実は僕が役者を始めた頃 人知れず夢中になって読んでいた本に「アルトナの幽閉者」というサルトルの戯曲があり、最近ふと思い出して小説も読んでみたくなり「嘔吐」(あとがきから察すると、はきけ と読むと思う・・)を読みました。

この方は哲学者でもあり「実存主義」的な思想を唱えているというのですが、この言葉の響き、なにやら難しい感じがしてきますね〜

僕は哲学や思想といったことに あまり詳しくはありませんが、こういった本は 読み方によって様々な解釈があり、逆に手引書を読んでしまうと決まった考え方(その手引書なりの答えが)インプットされてしまうので、素直に小説として僕は読むことにしています。

実際一週間ぐらい、言葉は易しいのですが 流れがつかめず60ページほどしか読めなかったのですが、この「読み方」が間違っていました・・この本は全部を続けて読まないと繋がってこない事に気付き 一気に最後まで読むと、いままで僕の中で曖昧にして 考えようとしてこなかった問題が一気に噴出してきて、それまで引っかかっていた一つ一つの言葉が後から後から追いかけてくるように蘇えってきました。こんな感覚になった小説は いままでありませんでした。

おそらくこれを読んだ人たちは、それまでの培ってきた人生経験や生活環境によって様々なとらえかたをするのではないかと思います。実際僕もこれを二十歳前後に読んだらまったく違った理解をしていただろうし、今後十年、二十年後に読んでも全くちがう理解をするだろうと思います。


主人公「アントワーヌ・ロカンタン」は十八世紀に活躍した「ド・ロルボン公爵」についての史的研究の本を書く為にブーヴィルに滞在していた・・

毎日足を運んでいた現地の図書館で、ある独学者と知り合う。

土曜日の午後。ブーヴィル美術館での肖像画群での考えか、それまでの積み重ねてきた妄想からか「事物」「実存」に対しての妄想が増大し、ついに「ド・ロルボン氏」についての研究自体も中止する結論にまで達してしまった・・・


実際あらすじに しにくい作品です。
「事物」「実存」に関しては難しそうですが、読んでいただければ かなり納得できる翻訳です。

その後の独学者との口論もすごかった・・

とにかく初見だけではだめですね・・何度も読み返して行こうと思いますが、とりあえず現時点での感想です。

文章だけを見ると「ロカンタン」は物に対して「吐気」をもよおしているように感じますが、彼は「事物」「実存」や何もかもが「吐気」の対象で、その感覚・妄想が 木の根のように脳から体の全体まで張り巡らしていて、それを取り除こうとしてもどうにもならず、それを消す為に「ド・ロルボン」の研究をしていたけれども結局 彼を実存させる為に自分があり、自分を実存させる為に「ド・ロルボン」がある事がわかり結果 彼も妄想を消す材料にはなり得なかった事が研究中止に至った のではないかと僕は感じましたが・・難しい・・

特にブーヴィル美術館で、彼の絵に対する印象を表した「心の中」の言葉が非常にリアルで、読んでいる僕自身の考えが そうであるかのような感覚にさえなってきました。
また途中から入ってきた 紳士と婦人の言葉も非常に重みを感じました。

そしてついに自分の事を唯一理解してくれていた元彼女「アニー」との再会。

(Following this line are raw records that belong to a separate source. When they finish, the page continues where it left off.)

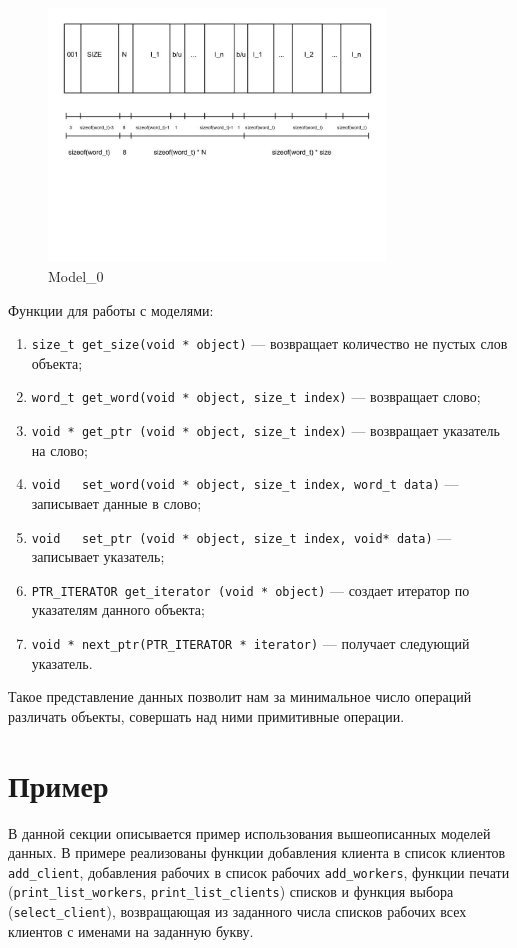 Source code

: \begin{figure}[h]
\includegraphics[width=0.8\textwidth]{Kren/3}
\caption{Model\_0}
\end{figure}

Функции для работы с моделями:
\begin{enumerate}
\item \lstinline{size_t get_size(void * object)} — возвращает количество не пустых слов объекта; 
\item \lstinline{word_t get_word(void * object, size_t index)} — возвращает слово;
\item \lstinline{void * get_ptr (void * object, size_t index)} — возвращает указатель на слово;
\item \lstinline{void   set_word(void * object, size_t index, word_t data)}  — записывает данные в слово;
\item \lstinline{void   set_ptr (void * object, size_t index, void* data)}   — записывает указатель;
\item \lstinline{PTR_ITERATOR get_iterator (void * object)} — создает итератор по указателям данного объекта;
\item \lstinline{void * next_ptr(PTR_ITERATOR * iterator)} — получает следующий указатель.
\end{enumerate}
Такое представление данных позволит нам за минимальное число операций различать объекты, совершать над ними примитивные операции.


\section{Пример}
В данной секции описывается пример использования вышеописанных моделей данных.
В примере реализованы функции добавления клиента в список клиентов \lstinline{add_client}, добавления рабочих в список рабочих \lstinline{add_workers}, 
функции печати (\lstinline{print_list_workers}, \lstinline{print_list_clients}) списков и функция выбора (\lstinline{select_client}),
возвращающая из заданного числа списков рабочих всех клиентов с именами на заданную букву.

ロカンタンの妄想を排除してくれる最後のチャンスだったかもしれなかったのに彼女は別の男と去ってしまう・・
アニーは舞台「ブリタニキュス」(作:ジャン・ラシーヌ)での失敗から女優を諦め、自分の原点に立ち返るために彼と話をしたかったようにも思いました。

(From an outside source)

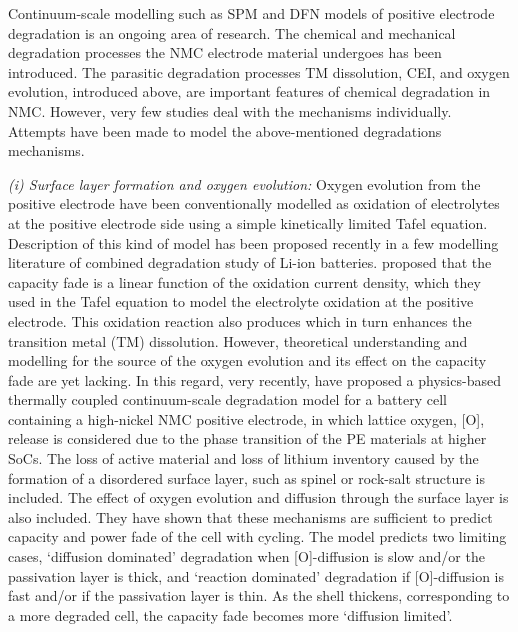 \documentclass[journal=jacsat,manuscript=article]{achemso}
\begin{document}
Continuum-scale modelling such as SPM \cite{reniers2019review,jana2019physical} and DFN models \cite{lin2013comprehensive} of positive electrode degradation is an ongoing area of research. The chemical and mechanical degradation processes the NMC electrode material undergoes has been introduced. The parasitic degradation processes TM dissolution, CEI, and oxygen evolution, introduced above, are important features of chemical degradation in NMC. However, very few studies deal with the mechanisms individually. Attempts have been made to model the above-mentioned degradations mechanisms.

\textit{(i) Surface layer formation and oxygen evolution:} Oxygen evolution from the positive electrode have been conventionally modelled as oxidation of electrolytes at the positive electrode side using a simple kinetically limited Tafel equation. Description of this kind of model has been proposed recently in a few modelling literature of combined degradation study of Li-ion batteries. \cite{lin2013comprehensive,reniers2019review} \citeauthor{jana2019physical} proposed that the capacity fade is a linear function of the oxidation current density, which they used in the Tafel equation to model the electrolyte oxidation at the positive electrode. \cite{jana2019physical} This oxidation reaction also produces  which in turn enhances the transition metal (TM) dissolution. However, theoretical understanding and modelling for the source of the oxygen evolution and its effect on the capacity fade are yet lacking. In this regard, very recently, \citeauthor{ghosh2020shrinking} have proposed a physics-based thermally coupled continuum-scale degradation model for a battery cell containing a high-nickel NMC positive electrode, in which lattice oxygen, [O], release is considered due to the phase transition of the PE materials at higher SoCs. \cite{ghosh2020shrinking} The loss of active material and loss of lithium inventory caused by the formation of a disordered surface layer, such as spinel or rock-salt structure is included. The effect of oxygen evolution and diffusion through the surface layer is also included. They have shown that these mechanisms are sufficient to predict capacity and power fade of the cell with cycling. The model predicts two limiting cases, `diffusion dominated' degradation when [O]-diffusion is slow and/or the passivation layer is thick, and `reaction dominated' degradation if [O]-diffusion is fast and/or if the passivation layer is thin. As the shell thickens, corresponding to a more degraded cell, the capacity fade becomes more `diffusion limited'.
\end{document}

最後の「独学者」の起こした事件ですが、犯罪はロカンタンにとって特別な事ではなく、誰にでも起こりうる出来事に感じ、受け入れたのでしょうか・・

随所々にサブリミナル効果のようにキーワードが隠されていて、後になって気付いた事が沢山ありました。

中には多くの 心に残るような名言があり、今後も読み返して記憶にとどめておきたいと思います。

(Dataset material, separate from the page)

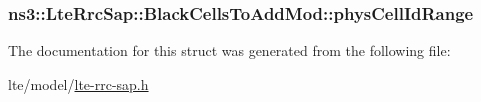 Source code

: \subsubsection[{\texorpdfstring{phys\+Cell\+Id\+Range}{physCellIdRange}}]{ ns3\+::\+Lte\+Rrc\+Sap\+::\+Black\+Cells\+To\+Add\+Mod\+::phys\+Cell\+Id\+Range}\hypertarget{structns3_1_1LteRrcSap_1_1BlackCellsToAddMod_aea531e9719e3f593411e2166567fe8bc}{}\label{structns3_1_1LteRrcSap_1_1BlackCellsToAddMod_aea531e9719e3f593411e2166567fe8bc}


The documentation for this struct was generated from the following file\+:\begin{DoxyCompactItemize}
\item 
lte/model/\hyperlink{lte-rrc-sap_8h}{lte-\/rrc-\/sap.\+h}\end{DoxyCompactItemize}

現在の環境問題と繋がってものすごく気になった文章に・・

「もしもなにかが起こったならば。もしも急に自然がぴくぴくと動きだしたならば。そのとき奴らは自然がそこにいることに気がつくだろう。心臓が破れそうに思われるだろう。そのとき、堤防とか、城塞とか、発電所とか、溶鉱炉とか、ドロップハンマーとかがなんの役に立つだろうか。それはいつでも、いますぐにでも起こりかねない。前兆がそこにあるから。」
(本文より引用)

※あくまでも素人感想ですのであしからず。